WHAT TO WORK ON
Because only the text is wanted, repeat the records below exactly and omit the pictures.

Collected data
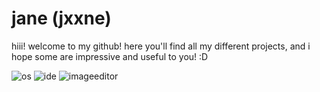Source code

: # jane (jxxne)

hiii! welcome to my github! here you'll find all my different projects, and i hope some are impressive and useful to you! :D

![os](https://img.shields.io/badge/macos_sonoma_14.6-111111?logo=apple&logoColor=111111&label=os&labelColor=white)
![ide](https://img.shields.io/badge/vscodium-111111?logo=vscodium&logoColor=111111&label=ide&labelColor=blue)
![imageeditor](https://img.shields.io/badge/photoshop-111111?logo=photoshop&logoColor=111111&label=image&labelColor=33ff9f)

FINISHED TASK
Source code

: # jane (jxxne)

hiii! welcome to my github! here you'll find all my different projects, and i hope some are impressive and useful to you! :D

![os](https://img.shields.io/badge/macos_sonoma_14.6-111111?logo=apple&logoColor=111111&label=os&labelColor=white)
![ide](https://img.shields.io/badge/vscodium-111111?logo=vscodium&logoColor=111111&label=ide&labelColor=blue)
![imageeditor](https://img.shields.io/badge/photoshop-111111?logo=photoshop&logoColor=111111&label=image&labelColor=33ff9f)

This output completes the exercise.